In only 25 % of our patients the AVMs were diagnosed because of hemorrhage. The way of handling unruptured AVMs is controversial. Studies have indicated that patients with unruptured AVMs can be handled with conservative, medical management instead of interventional therapy [1, 7]. These results have been criticized[2], and a recent paper from a group with a large experience in AVM surgery concludes that surgery should be regarded as the first-line or gold-standard therapy for the majority of low-grade (class A) AVMs [9]. An unknown factor is the quality of life for a patient harboring an AVM with a bleeding potential. Thus, surgical resection seems to be an optimal handling also of patients with unruptured AVMs, as long as we are able to keep the complication rate at a low level.

In a recent paper, serious procedural complications in AVM surgery were defined as GOS equal or less than 3 after 30 days [3]. Using that definition, none of our patients experienced serious procedural complications.

Considering neurological deficits, the only acquired deficit in the class A or low-grade AVM patients was one patient with an AVM in the precentral gyrus that had a feeling of reduced fine motor control of two fingers evaluated 3 months after the operation. It had no influence on his daily activity and can hardly be registered as morbidity. In a recent publication, a summation of the results of 12 published series showed a morbidity for low-grade AVMs of 2.2 % [9]. The numbers of class B (6) and C (4) patients are too small for a reasonable evaluation. One class B patient acquired quadrantanopia and one class C patient acquired both a quadrantanopia and epilepsy. The quadrantanopia seemed to be of little concern to these patients, but unfortunately we do not have quality-of-life data.

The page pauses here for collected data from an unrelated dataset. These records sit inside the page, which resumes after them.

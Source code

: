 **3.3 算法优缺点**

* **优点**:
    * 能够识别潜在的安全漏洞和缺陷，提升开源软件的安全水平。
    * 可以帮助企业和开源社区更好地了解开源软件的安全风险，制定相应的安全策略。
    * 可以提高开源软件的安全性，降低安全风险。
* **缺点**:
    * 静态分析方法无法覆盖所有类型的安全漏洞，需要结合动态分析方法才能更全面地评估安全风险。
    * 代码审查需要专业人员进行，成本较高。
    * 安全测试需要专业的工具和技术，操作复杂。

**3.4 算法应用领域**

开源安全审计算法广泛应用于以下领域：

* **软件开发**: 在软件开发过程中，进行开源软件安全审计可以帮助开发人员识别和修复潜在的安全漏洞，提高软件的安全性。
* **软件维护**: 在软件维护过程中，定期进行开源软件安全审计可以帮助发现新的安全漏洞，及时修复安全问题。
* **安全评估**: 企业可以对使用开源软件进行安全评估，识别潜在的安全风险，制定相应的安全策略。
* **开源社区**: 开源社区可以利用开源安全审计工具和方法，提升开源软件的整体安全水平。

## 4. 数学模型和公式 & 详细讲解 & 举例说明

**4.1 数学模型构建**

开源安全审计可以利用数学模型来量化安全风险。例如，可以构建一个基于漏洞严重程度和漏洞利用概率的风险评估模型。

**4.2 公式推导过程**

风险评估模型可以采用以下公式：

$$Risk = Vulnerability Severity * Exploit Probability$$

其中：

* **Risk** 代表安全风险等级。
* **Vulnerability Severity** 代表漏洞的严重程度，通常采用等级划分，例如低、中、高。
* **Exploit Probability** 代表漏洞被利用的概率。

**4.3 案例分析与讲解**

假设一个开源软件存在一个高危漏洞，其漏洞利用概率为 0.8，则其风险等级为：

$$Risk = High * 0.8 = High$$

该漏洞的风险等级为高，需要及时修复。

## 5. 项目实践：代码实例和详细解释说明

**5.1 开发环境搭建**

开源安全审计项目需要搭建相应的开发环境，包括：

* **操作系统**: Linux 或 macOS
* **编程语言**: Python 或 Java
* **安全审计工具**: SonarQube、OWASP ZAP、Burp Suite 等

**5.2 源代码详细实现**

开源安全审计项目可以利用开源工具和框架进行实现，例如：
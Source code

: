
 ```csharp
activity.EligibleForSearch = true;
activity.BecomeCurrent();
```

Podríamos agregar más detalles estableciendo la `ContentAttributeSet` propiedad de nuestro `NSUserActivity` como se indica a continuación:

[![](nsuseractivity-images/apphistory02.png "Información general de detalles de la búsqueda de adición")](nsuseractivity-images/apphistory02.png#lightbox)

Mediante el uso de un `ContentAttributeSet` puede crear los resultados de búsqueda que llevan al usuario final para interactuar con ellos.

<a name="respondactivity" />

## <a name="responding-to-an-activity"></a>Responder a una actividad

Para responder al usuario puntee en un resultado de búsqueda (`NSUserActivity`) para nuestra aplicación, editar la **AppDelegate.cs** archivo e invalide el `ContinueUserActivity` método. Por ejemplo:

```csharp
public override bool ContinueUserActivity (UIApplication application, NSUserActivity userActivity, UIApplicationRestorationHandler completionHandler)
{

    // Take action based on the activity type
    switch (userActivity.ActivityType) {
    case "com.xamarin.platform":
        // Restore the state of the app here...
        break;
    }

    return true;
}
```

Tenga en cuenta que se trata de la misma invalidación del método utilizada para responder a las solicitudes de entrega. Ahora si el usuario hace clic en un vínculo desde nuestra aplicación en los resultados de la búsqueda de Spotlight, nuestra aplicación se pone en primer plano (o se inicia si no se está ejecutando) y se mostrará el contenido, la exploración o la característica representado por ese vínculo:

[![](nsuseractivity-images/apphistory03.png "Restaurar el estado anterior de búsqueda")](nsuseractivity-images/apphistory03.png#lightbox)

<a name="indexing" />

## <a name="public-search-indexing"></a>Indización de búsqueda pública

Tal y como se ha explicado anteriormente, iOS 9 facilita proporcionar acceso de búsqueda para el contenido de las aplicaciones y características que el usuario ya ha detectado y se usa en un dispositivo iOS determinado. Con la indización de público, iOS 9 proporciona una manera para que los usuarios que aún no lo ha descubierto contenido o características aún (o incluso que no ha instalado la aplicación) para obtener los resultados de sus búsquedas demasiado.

The effectiveness of the treatment is excellent since postoperative DSAs confirmed no residual AVM in any of the patients. The 100 % radiological cure is probably facilitated by active use of 3D US angiography during the operations.

Conclusions

Navigated intraoperative 3D USA is a helpful tool to identify, localize, and clip AVM feeders. Good clinical and excellent radiological results can be obtained by microsurgical extirpation assisted by navigated intraoperative 3D US angiography.